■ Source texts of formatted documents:
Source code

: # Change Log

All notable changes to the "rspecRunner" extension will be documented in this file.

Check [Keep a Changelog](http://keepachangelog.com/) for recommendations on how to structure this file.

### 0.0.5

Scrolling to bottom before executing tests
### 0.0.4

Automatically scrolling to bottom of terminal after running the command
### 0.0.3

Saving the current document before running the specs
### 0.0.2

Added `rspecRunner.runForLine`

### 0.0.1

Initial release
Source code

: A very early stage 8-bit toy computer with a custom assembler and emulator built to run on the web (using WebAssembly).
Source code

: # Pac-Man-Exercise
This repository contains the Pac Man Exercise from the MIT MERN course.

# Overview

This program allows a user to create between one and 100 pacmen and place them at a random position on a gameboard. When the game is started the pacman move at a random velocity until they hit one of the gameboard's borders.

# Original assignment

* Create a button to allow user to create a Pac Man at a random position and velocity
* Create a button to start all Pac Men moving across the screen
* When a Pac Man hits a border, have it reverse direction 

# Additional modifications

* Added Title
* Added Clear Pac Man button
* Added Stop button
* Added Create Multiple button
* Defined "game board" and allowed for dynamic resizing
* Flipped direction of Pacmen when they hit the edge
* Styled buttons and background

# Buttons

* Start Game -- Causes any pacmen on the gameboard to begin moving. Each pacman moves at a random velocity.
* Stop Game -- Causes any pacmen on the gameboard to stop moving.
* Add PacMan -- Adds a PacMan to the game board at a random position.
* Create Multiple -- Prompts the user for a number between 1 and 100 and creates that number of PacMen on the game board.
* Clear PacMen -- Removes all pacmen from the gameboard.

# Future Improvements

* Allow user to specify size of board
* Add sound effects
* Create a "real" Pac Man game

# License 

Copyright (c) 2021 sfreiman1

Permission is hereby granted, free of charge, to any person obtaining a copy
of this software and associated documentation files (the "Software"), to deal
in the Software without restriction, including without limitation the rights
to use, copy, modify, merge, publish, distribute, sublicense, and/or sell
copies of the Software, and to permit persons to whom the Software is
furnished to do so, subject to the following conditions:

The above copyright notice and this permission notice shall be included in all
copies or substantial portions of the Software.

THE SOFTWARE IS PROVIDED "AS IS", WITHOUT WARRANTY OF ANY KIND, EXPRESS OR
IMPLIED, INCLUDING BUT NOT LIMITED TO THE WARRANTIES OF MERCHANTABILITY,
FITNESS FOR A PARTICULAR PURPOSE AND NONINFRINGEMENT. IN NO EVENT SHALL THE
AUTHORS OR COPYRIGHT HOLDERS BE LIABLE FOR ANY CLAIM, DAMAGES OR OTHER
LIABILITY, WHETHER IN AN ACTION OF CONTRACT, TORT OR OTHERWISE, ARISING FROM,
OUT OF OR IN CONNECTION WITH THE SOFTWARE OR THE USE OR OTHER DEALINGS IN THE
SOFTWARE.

■ WHAT THE TASK ASKS:
The records must be reproduced in full. Nothing should differ.

■ PROBLEM SOLUTION:
Source code

: # Change Log

All notable changes to the "rspecRunner" extension will be documented in this file.

Check [Keep a Changelog](http://keepachangelog.com/) for recommendations on how to structure this file.

### 0.0.5

Scrolling to bottom before executing tests
### 0.0.4

Automatically scrolling to bottom of terminal after running the command
### 0.0.3

Saving the current document before running the specs
### 0.0.2

Added `rspecRunner.runForLine`

### 0.0.1

Initial release
Source code

: A very early stage 8-bit toy computer with a custom assembler and emulator built to run on the web (using WebAssembly).
Source code

: # Pac-Man-Exercise
This repository contains the Pac Man Exercise from the MIT MERN course.

# Overview

This program allows a user to create between one and 100 pacmen and place them at a random position on a gameboard. When the game is started the pacman move at a random velocity until they hit one of the gameboard's borders.

# Original assignment

* Create a button to allow user to create a Pac Man at a random position and velocity
* Create a button to start all Pac Men moving across the screen
* When a Pac Man hits a border, have it reverse direction 

# Additional modifications

* Added Title
* Added Clear Pac Man button
* Added Stop button
* Added Create Multiple button
* Defined "game board" and allowed for dynamic resizing
* Flipped direction of Pacmen when they hit the edge
* Styled buttons and background

# Buttons

* Start Game -- Causes any pacmen on the gameboard to begin moving. Each pacman moves at a random velocity.
* Stop Game -- Causes any pacmen on the gameboard to stop moving.
* Add PacMan -- Adds a PacMan to the game board at a random position.
* Create Multiple -- Prompts the user for a number between 1 and 100 and creates that number of PacMen on the game board.
* Clear PacMen -- Removes all pacmen from the gameboard.

# Future Improvements

* Allow user to specify size of board
* Add sound effects
* Create a "real" Pac Man game

# License 

Copyright (c) 2021 sfreiman1

Permission is hereby granted, free of charge, to any person obtaining a copy
of this software and associated documentation files (the "Software"), to deal
in the Software without restriction, including without limitation the rights
to use, copy, modify, merge, publish, distribute, sublicense, and/or sell
copies of the Software, and to permit persons to whom the Software is
furnished to do so, subject to the following conditions:

The above copyright notice and this permission notice shall be included in all
copies or substantial portions of the Software.

THE SOFTWARE IS PROVIDED "AS IS", WITHOUT WARRANTY OF ANY KIND, EXPRESS OR
IMPLIED, INCLUDING BUT NOT LIMITED TO THE WARRANTIES OF MERCHANTABILITY,
FITNESS FOR A PARTICULAR PURPOSE AND NONINFRINGEMENT. IN NO EVENT SHALL THE
AUTHORS OR COPYRIGHT HOLDERS BE LIABLE FOR ANY CLAIM, DAMAGES OR OTHER
LIABILITY, WHETHER IN AN ACTION OF CONTRACT, TORT OR OTHERWISE, ARISING FROM,
OUT OF OR IN CONNECTION WITH THE SOFTWARE OR THE USE OR OTHER DEALINGS IN THE
SOFTWARE.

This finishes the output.